Liquid Tension Experiment – 3


Souvenez-vous. En 1997, un quatuor se formait et faisait tourner les têtes de tous les amateurs de rock progressif. John Petrucci et Mike Portnoy de Dream Theater, Jordan Rudess pas encore dans Dream Theater et Tony Levin (King Crimson, Peter Gabriel) donnaient naissance à Liquid Tension Experiment, fantasme absolu pour les amateurs de technique débridée et de théorie musicale poussée à l’extrême. Depuis 1999 et leur deuxième opus, Liquid Tension Experiment s’est fait extrêmement silencieux, ses membres phagocytés par leurs emplois du temps respectifs. Il a fallu une crise sanitaire pour que Liquid Tension Experiment envisage d’enregistrer une troisième œuvre en prenant soin de maintenir le secret. Au mois de juillet dernier, les quatre musiciens se sont réunis dans un studio de New York en prenant toutes les précautions nécessaires pour composer à nouveau. Personne ne s’y attendait vraiment et surtout, personne n’est encore prêt. Liquid Tension Experiment 3 est un rêve éveillé : les désirs inavoués du fervent amateur de progressif dévoilés au grand jour.

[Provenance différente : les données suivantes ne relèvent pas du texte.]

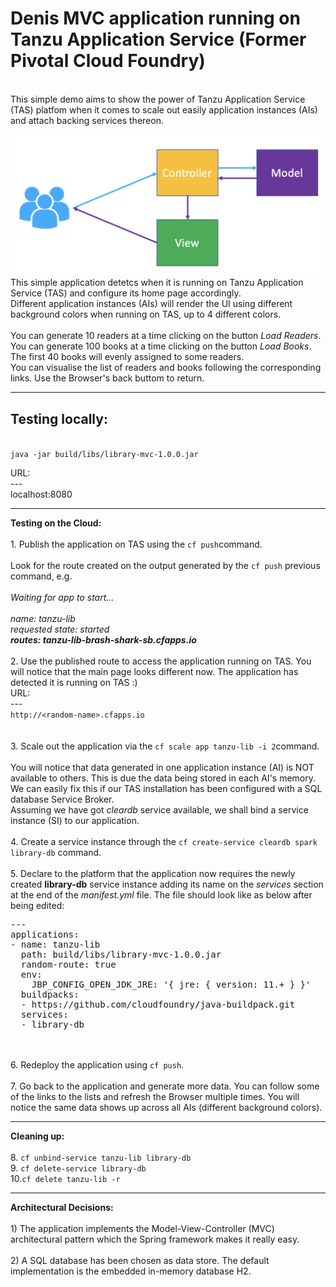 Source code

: # Denis MVC application running on Tanzu Application Service (Former Pivotal Cloud Foundry)
<br>
This simple demo aims to show the power of Tanzu Application Service (TAS) platfom when it comes to scale out easily application instances (AIs) and attach backing services thereon.
<br>
<br>
<img src="MVC.png"> 
<br>
This simple application detetcs when it is running on Tanzu Application Service (TAS) and configure its home page accordingly.<br>
Different application instances (AIs) will render the UI using different background colors when running on TAS, up to 4 different colors.<br>
<br>
You can generate 10 readers at a time clicking on the button <i>Load Readers</i>.<br>
You can generate 100 books at a time clicking on the button <i>Load Books</i>. The first 40 books will evenly assigned to some readers.<br>
You can visualise the list of readers and books following the corresponding links. Use the Browser's back buttom to return.<br>
<p/>
<p/>
<hr>
<h2>Testing locally:</h2>
<br>
<code>java -jar build/libs/library-mvc-1.0.0.jar</code><br>
<p/>
URL:<br>
---<br>
localhost:8080
<p/>
<p/>
<hr>
<b>Testing on the Cloud:</b><br>
<br>
1. Publish the application on TAS using the <code>cf push</code>command.<br>
<br>
Look for the route created on the output generated by the <code>cf push</code> previous command, e.g.<br>
<i>
<br>Waiting for app to start...
<br>
<br>name:              tanzu-lib
<br>requested state:   started
<br><b>routes:            tanzu-lib-brash-shark-sb.cfapps.io</b>
</i>
<br>
<br>
2. Use the published route to access the application running on TAS. You will notice that the main page looks different now. The application has detected it is running on TAS :) <br>
URL:<br>
---<br>
<code>http://&ltrandom-name&gt.cfapps.io</code><br>
<br>
<br>
3. Scale out the application via the <code>cf scale app tanzu-lib -i 2</code>command.<br>
<br>
You will notice that data generated in one application instance (AI) is NOT available to others. This is due the data being stored in each AI's memory.<br>
We can easily fix this if our TAS installation has been configured with a SQL database Service Broker.<br>
Assuming we have got <i>cleardb</i> service available, we shall bind a service instance (SI) to our application.<br>
<br>
4. Create a service instance through the <code>cf create-service cleardb spark library-db</code> command.<br>
<br>
5. Declare to the platform that the application now requires the newly created <b>library-db</b> service instance adding its name on the <i>services</i> section at the end of the <i>manifest.yml</i> file. The file should look like as below after being edited:<br>
<pre>
---
applications:
- name: tanzu-lib
  path: build/libs/library-mvc-1.0.0.jar
  random-route: true
  env:
    JBP_CONFIG_OPEN_JDK_JRE: '{ jre: { version: 11.+ } }'
  buildpacks:
  - https://github.com/cloudfoundry/java-buildpack.git
  services:
  - library-db
</pre><br>
<br>
6. Redeploy the application using <code>cf push</code>.<br>
<br>
7. Go back to the application and generate more data. You can follow some of the links to the lists and refresh the Browser multiple times. You will notice the same data shows up across all AIs (different background colors).
<p/>
<p/>
<hr>
<b>Cleaning up:</b><br>
<br>
8. <code>cf unbind-service tanzu-lib library-db</code><br>
9. <code>cf delete-service library-db</code><br>
10.<code>cf delete tanzu-lib -r</code><br>
<p/>
<p/>
<hr>
<b>Architectural Decisions:</b><br>
<br>
1) The application implements the Model-View-Controller (MVC) architectural pattern which the Spring framework makes it really easy.<br>
<br>
2) A SQL database has been chosen as data store. The default implementation is the embedded in-memory database H2.<br>






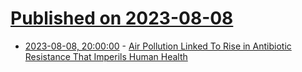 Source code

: # [Published on 2023-08-08](index.md)

* [2023-08-08, 20:00:00](https://science.slashdot.org/story/23/08/08/1934210/air-pollution-linked-to-rise-in-antibiotic-resistance-that-imperils-human-health?utm_source=rss1.0mainlinkanon&utm_medium=feed) - [Air Pollution Linked To Rise in Antibiotic Resistance That Imperils Human Health](https://science.slashdot.org/story/23/08/08/1934210/air-pollution-linked-to-rise-in-antibiotic-resistance-that-imperils-human-health?utm_source=rss1.0mainlinkanon&utm_medium=feed)
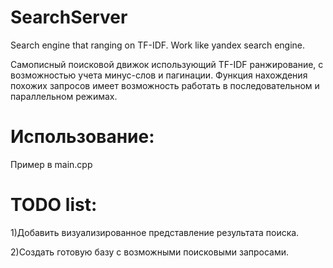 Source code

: # SearchServer
Search engine that ranging on TF-IDF. Work like yandex search engine.

Cамописный поисковой движок использующий TF-IDF ранжирование, с возможностью учета минус-слов и пагинации.
Функция нахождения похожих запросов имеет возможность работать в последовательном и параллельном режимах.

# Использование:
Пример в main.cpp
# TODO list:
1)Добавить визуализированное представление результата поиска.

2)Создать готовую базу с возможными поисковыми запросами.
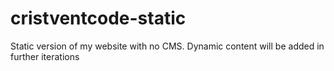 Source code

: # cristventcode-static
Static version of my website with no CMS. Dynamic content will be added in further iterations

Oui, John Petrucci sait encore faire tourner les têtes. Les premières secondes d’« Hypersonic » qui ouvrent l’album prouvent deux choses : la dextérité du guitariste a très peu d’équivalents et ses partenaires de jeu semblent le suivre aisément. « Hypersonic » amorce les débats à la vitesse-lumière et démontre un état de forme exceptionnel de la part des musiciens. Il y a un plaisir non dissimulé à se retrouver immédiatement communiqué par les musiciens. Les sections délurées et infernales d’« Hypersonic » n’ont rien d’un tour de chauffe. Elles sont la preuve qu’au royaume de la musique instrumentale progressive, Liquid Tension Experiment n’a pas besoin de réclamer son trône, il ne l’a jamais perdu. Le groupe apprécie aussi partir d’un motif en apparence simple qu’il décline d’une pléthore de façons, à l’instar du riffing rock bon enfant qui ouvre « Beating The Odds », très vite enrichi par ce clavier aux sonorités aussi enjouées qu’éclatantes de Jordan Rudess. Le luxe de paraître brillant en effleurant le ringard. John Petrucci lui emboîte le pas avec un solo langoureux qui se transforme en diatribe effrénée aux plans batterie ressemblant parfois à des hommages au regretté Neil Peart. En d’autres termes, Liquid Tension Experiment se laisse complètement emporter et rend l’anticipation de l’auditeur impossible, pour son plus grand plaisir.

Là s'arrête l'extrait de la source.